Genetics

More than any other biological discipline, genetics is responsible for the most dramatic breakthroughs in biology and medicine today. Scientists are rapidly advancing in their ability to engineer genetic material to achieve specific characteristics in plants and animals. The primary way to genetically engineer DNA is called gene cloning, in which a segment of one DNA molecule is removed and then inserted, into another DNA molecule. This process takes advantage of restriction enzymes to cut DNA into fragments of different lengths and ligase to re-create new molecules. Restriction enzymes act as molecular scissors, cutting larger molecules (like DNA) at specific sites. The ends of these fragments are "sticky" in that they have an affinity for complimentary ends of other DNA fragments. DNA ligase acts as a glue to join the ends of the two molecules together. This approach has applications in agriculture and medicine.

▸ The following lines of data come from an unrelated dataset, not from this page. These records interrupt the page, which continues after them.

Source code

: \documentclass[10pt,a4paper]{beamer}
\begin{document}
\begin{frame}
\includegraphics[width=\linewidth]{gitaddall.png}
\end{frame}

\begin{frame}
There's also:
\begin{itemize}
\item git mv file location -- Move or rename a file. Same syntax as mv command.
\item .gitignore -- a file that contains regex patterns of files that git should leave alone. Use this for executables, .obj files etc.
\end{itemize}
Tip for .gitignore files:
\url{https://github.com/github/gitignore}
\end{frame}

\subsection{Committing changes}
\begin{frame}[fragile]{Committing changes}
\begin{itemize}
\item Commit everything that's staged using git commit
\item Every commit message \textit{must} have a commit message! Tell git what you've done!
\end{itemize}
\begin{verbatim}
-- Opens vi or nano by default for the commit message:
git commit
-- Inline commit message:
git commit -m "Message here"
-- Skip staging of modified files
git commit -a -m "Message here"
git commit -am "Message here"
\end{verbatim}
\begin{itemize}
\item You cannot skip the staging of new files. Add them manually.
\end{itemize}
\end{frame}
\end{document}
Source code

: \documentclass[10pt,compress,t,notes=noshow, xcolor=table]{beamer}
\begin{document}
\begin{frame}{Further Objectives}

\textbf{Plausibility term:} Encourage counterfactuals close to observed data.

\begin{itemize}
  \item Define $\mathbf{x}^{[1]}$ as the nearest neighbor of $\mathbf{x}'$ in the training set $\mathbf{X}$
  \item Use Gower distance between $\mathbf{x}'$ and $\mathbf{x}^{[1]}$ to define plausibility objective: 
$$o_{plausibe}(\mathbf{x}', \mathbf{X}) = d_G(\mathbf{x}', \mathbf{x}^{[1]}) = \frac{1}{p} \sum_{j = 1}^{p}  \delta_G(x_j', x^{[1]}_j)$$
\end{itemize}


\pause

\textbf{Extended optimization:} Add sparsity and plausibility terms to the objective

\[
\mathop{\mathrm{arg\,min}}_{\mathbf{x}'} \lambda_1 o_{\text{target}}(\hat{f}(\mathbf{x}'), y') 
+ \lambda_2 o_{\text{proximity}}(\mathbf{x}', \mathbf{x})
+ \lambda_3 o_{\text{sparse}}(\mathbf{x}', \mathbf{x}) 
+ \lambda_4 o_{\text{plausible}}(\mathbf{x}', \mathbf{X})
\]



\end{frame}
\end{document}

In agriculture, genetic engineering is used to produce transgenic animals or plants, in which genes are transferred from one organism to another. This approach has been used to reduce the amount of fat in cattle raised for meat, or to increase proteins in the milk of dairy cattle that favor cheese making. Fruits and vegetables have also been genetically engineered so they do not bruise as easily, or so they have a longer shelf life. On the other hand, in medicine, genetic engineering provided great advancements in production of antibiotics, hormones, vaccines, understanding disease mechanisms and in therapy. Gene therapy is currently being developed and used as it provides the opportunity to introduce specific genes into the body to either correct a genetic defect or to enhance the body's capabilities to fight off disease and repair itself. Because many inherited or genetic diseases are caused by the lack of an enzyme or protein, scientists hope to one day treat the unborn by inserting genes to provide the missing enzyme.

Genetic fingerprinting (DNA typing) is based on each individual's unique genetic code. To identify parentage, diagnose inherited diseases in prenatal laboratories or the presence of someone at a crime, scientists use molecular biology techniques such as DNA fingerprinting by applying restriction fragment length polymorphisms (RFLPs) analysis (identifying the characteristic patterns in DNA cut with the restriction enzymes), microsattelite analysis (looking at the small specific DNA sequences), DNA hybridization, DNA sequencing or polymerase chain reaction (PCR). Development of PCR allows to analyse small amounts of DNA acquired from hair, semen, blood, fingernail fragments, or fetal cells by utilizing DNA polymerase enzyme (the same enzyme used naturally by cells in mitosis) to create identical copies of a DNA molecules from small samples.

One of the most exciting recent developments in genetics is the initiation of the Human Genome Project (HGP). This project is designed to provide a complete genetic road map outlining the location and function of the 100,000 or so genes found in human cells encoded in over three billion bases. The first human genome draft sequences were published in February 2001 by the Celera company and the HGP consortium in the journals Science and Nature, respectively. As a result, genetic researchers will have easy access to specific genes to study how the human body works and to develop therapies for diseases. Gene maps for other species of animals are also being developed.